Coloquei uma pilha de livros junto a mim. Terminei de ler um capítulo de um deles e, tão-logo iniciara a leitura de um capítulo de outro livro, inquietaram-me “vastas tempestades elétricas cerebrais” (Nicolelis, 2011: 55), a que chamamos de “pensamentos”. Eis aí a definição neurocientífica de pensamento. Longe de representar a experiência fenomenológica que temos de pensamento – experiência esta de base simbólica (pela força do signo) -, essa definição encerra a base neurofisiológica do pensamento. Não é este tema que me ocupará nesta nova oportunidade que tenho de escrever. Vou-me ocupar com reflexões sobre o testemunho de Marcel Conche, em seu livro Análise do Amor (livro cuja leitura recomendo a todos que me leem).
A grande maioria de meus textos que divulgo neste espaço dá testemunho da aturada convivência que tenho com os livros. A leitura me fertiliza os pensamentos. E os trechos de Conche, sobre os quais recairão minhas reflexões, vêm a propósito justamente num dia em que, há pouco, ocupava-me a alma a robusta ideia do direito que tem a voz ateísta de também fazer-se massivamente presente nas redes sociais de relacionamentos virtuais. Apercebi-me de que abundam, naqueles espaços on-line, mensagens de inspiração religiosa. Também, nós, ateus, temos o direito de manifestar nossas posições, através de pensamentos nossos ou alheios, de postagens com imagens (embora não depreciativas) que representem a(s) verdade(s) ocultada(s) pela religião.
O texto de Conche é, como dizia, um testemunho de seu amor à filosofia, um testemunho de como se tornou filósofo, de como a filosofia contribuiu significativamente para que ele se desafogasse do emaranhado de ideias, crenças e convicções lapidadas no obscurantismo, na ignorância, na falsidade da tradição cristã de que ele foi herdeiro. Assim é que, em suas palavras confessionais, plasmei uma imagem de mim. Sentia-me representado nas experiências em que ele estivera envolvido e que tratava de representar com aquelas palavras. É disso, pois, que tratarei, ao procurar reler este texto, ou melhor, parte dele. Os trechos que citarei constam do capítulo Tornar-se grego, no qual Conche conta-nos sobre sua descoberta dos sábios gregos, a cujos conhecimentos deve não só o reconhecimento do valor humano da filosofia, mas a assunção de sua condição de ateu. Sim, Conche se reconhece ateu no momento mesmo que descobre a filosofia, mormente o espírito filosófico dos gregos antigos.
Cuido poder, agora, enunciar minha tese, que tem a forma que se segue:

A superação do pensamento religioso-místico só é possível pela descoberta do espírito filosófico.

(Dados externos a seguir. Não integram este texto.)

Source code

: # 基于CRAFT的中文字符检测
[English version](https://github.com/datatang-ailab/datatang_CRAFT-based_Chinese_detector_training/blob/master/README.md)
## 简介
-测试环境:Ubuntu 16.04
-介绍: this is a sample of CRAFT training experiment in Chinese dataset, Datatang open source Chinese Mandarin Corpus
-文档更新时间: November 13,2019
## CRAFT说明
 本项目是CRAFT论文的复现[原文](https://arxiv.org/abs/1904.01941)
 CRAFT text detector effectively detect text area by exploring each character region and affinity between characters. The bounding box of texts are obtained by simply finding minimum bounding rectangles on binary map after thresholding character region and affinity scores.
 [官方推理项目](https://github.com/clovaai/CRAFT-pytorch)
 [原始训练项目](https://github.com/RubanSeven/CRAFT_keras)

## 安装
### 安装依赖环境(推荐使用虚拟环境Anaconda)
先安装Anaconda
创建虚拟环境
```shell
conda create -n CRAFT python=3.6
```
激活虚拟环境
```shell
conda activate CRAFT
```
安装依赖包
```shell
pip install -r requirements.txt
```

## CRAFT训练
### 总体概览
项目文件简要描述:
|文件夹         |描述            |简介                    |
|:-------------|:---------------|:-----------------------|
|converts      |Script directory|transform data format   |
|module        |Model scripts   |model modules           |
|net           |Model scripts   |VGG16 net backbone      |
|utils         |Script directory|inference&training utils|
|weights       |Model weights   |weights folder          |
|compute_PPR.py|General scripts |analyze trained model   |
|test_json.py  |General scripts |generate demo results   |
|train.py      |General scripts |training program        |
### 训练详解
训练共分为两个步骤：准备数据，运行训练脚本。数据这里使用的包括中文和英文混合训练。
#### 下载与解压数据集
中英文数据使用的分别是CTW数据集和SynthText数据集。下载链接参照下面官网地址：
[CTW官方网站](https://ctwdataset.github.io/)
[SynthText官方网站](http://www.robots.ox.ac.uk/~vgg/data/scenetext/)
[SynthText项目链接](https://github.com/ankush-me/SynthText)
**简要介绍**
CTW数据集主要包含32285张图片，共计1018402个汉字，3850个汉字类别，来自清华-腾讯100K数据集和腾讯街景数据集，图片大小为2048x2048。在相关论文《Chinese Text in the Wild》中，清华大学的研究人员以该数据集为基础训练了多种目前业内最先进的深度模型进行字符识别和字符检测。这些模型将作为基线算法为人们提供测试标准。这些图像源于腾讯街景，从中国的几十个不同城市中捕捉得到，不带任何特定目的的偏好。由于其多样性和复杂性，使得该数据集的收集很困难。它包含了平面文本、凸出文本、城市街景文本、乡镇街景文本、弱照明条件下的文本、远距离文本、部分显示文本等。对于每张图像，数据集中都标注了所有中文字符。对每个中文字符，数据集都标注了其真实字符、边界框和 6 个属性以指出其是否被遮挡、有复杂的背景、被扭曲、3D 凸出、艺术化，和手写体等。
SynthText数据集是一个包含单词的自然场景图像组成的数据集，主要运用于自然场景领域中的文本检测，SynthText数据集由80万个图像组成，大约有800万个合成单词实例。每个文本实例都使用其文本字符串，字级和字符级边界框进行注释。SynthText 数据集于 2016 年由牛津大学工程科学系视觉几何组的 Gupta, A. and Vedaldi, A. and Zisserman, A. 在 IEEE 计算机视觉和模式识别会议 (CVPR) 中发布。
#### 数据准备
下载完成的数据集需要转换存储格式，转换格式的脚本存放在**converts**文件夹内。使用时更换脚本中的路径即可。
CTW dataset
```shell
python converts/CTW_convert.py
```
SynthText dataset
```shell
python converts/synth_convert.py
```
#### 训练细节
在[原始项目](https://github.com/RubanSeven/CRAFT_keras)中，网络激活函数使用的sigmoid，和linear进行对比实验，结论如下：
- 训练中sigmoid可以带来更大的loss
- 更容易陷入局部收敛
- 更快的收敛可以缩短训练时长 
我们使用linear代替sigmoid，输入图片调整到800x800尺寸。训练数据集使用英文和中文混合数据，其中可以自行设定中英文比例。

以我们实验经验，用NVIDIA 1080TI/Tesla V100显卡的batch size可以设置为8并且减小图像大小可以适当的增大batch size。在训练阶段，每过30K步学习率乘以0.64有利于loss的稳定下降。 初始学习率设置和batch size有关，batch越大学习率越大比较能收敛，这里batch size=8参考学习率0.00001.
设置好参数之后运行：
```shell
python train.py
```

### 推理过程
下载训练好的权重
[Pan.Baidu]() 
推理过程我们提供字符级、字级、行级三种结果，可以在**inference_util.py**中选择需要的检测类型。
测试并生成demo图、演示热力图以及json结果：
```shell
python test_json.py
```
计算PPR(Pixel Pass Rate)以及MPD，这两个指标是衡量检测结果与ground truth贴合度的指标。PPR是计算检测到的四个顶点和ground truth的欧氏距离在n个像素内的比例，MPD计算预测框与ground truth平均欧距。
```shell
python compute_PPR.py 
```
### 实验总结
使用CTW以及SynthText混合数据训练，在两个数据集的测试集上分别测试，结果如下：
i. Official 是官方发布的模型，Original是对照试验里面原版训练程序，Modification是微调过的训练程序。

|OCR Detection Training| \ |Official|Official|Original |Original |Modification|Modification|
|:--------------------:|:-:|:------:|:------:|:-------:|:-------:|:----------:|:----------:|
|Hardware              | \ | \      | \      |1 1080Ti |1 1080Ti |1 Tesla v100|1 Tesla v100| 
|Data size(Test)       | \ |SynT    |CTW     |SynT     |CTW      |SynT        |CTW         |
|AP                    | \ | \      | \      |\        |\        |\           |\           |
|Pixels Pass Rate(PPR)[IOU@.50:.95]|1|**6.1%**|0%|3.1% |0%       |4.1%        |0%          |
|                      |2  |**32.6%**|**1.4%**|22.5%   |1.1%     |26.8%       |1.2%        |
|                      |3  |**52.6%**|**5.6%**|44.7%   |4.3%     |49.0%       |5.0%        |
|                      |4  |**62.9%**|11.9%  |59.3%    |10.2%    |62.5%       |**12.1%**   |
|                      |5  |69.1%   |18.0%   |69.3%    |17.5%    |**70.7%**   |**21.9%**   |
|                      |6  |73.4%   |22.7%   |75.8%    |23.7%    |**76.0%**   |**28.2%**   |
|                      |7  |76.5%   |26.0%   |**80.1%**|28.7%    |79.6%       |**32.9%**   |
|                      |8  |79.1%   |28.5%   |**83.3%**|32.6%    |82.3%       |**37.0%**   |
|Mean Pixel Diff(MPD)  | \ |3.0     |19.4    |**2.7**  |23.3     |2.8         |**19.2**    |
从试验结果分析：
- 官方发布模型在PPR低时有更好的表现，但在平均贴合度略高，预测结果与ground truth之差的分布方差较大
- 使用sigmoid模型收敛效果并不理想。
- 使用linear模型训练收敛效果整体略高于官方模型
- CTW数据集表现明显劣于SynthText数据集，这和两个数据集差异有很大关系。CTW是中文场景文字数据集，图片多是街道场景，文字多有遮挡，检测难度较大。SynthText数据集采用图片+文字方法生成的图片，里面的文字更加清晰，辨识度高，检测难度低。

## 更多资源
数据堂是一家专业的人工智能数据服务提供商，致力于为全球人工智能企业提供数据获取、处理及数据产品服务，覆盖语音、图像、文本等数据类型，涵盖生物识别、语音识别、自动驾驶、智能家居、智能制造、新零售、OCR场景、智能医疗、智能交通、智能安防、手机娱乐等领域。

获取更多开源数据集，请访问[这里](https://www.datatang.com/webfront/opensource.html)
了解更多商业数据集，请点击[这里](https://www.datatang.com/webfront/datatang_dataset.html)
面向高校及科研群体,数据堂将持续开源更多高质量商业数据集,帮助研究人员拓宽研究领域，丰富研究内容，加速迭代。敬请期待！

Entendo por espírito “consciência”, ou, se preferirem, “pendor”. E por que falo em “descoberta” desse pendor filosófico? Nesse tocante, minha tese é consonante com a posição de Conche, que será por mim aqui explicitada e (re)pensada. Estou de acordo com Conche quanto ao fato de o normal no homem é viver indagando, questionando, entregando-se ao exame crítico do mundo em que vive. Por isso, todos nós somos filósofos em potencial. Todos os indivíduos, sempre que lhes são dadas as condições necessárias, são capazes de descobrir esse “espírito filosófico” adormecido em sua mente. É o que sucedeu comigo, com Conche e, provavelmente, com todos que se decidiram pelo valor da razão.
Leiamos o trecho com que Conche inicia o capítulo, já referido acima:

“Filosofar parece-me a única atividade normal do homem: do homem qualquer, entendo, sem gênio particular, mas também do homem de gênio (do artista, do poeta) na medida em que é, vivo ou moribundo, um homem como outro; porque  o que é normal para o homem não é – não é simplesmente – comer, beber, dormir, amar, coisas que os bichos também fazem, não é viver – limitar-se a viver – nem trabalhar para comer e comer para viver, mas é não viver sem refletir, isto é, sem se perguntar o que faz no mundo, o que é o mundo, o que significa a vida – em suma, o que é normal para o homem é não viver sem filosofar (...). Vou contar agora como se tornar filósofo: para mim significou tornar-me grego”.

(p. 103)
(grifo meu)

Lendo este trecho de Conche, rememorei momentos remotos da minha vida (talvez, não tão remotos assim, embora por tê-los abandonados, mo pareçam) em que escrevia com desgosto pela superficialidade das vivências sociais. Em meus escritos mais antigos, eu demonstrava minha insatisfação com a convivência com pessoas psicologicamente superficiais, que vivem à superfície da vida, que, existindo, limitavam-se a boiar em seu cotidiano intelectualmente infértil. Sentia-me profundamente deslocado, dessituado. Faltava-me  conseguir afinidade intelectual, o que não encontrava nas pessoas com quem conversava. A solidão daqueles tempos fecundou-me exuberantemente o espírito, mas, ao mesmo tempo, apartou-me das convivências diárias com certas pessoas, visto que nelas não encontrava eco de intelecto que me atraísse, tão-só os assuntos de sempre, triviais e cansativos. Esse sentimento de desconforto, esse desagrado de que me imbuía inspiraram-me o pensamento “Há sempre um livro entre mim e o outro”. O leitor poderá compreendê-lo melhor agora quando resgato vivências passadas. É possível que construa outros sentidos para ele; mas eu, com ele, pretendia anunciar: convivo com pessoas para as quais o livro é um estranho, sendo eu também um estranho para elas. O leitor poderia também interpretar o livro como um silêncio que intermediava a minha relação com o “outro” (que não tem face, que poderia ser qualquer um). Sinto que, se eu me aventurar a pensar sobre o que escrevi, sobre os pensamentos que registrei no papel, iniciarei um vasto e doloroso processo de escavação de meu ser, ou desse “eu” que é um conjunto de imagens de si, que mudam e que são contraditórias. Ensinou-me isso o psicanalista J. D. Nasio, em seu livro Meu corpo e suas imagens (2009). Isso parece confirmar a verdade sobre nossas intuições de nós mesmos: o “eu” que não é senão uma “entidade imaginária”, uma ficção de nosso cérebro; este “eu” nos escapa, e isso explica o sentimento que temos dele como algo inexplicável. Nós não nos entendemos, desconhecemos, em profundidade, esse “eu” imagético. Convém voltar às reflexões de Conche.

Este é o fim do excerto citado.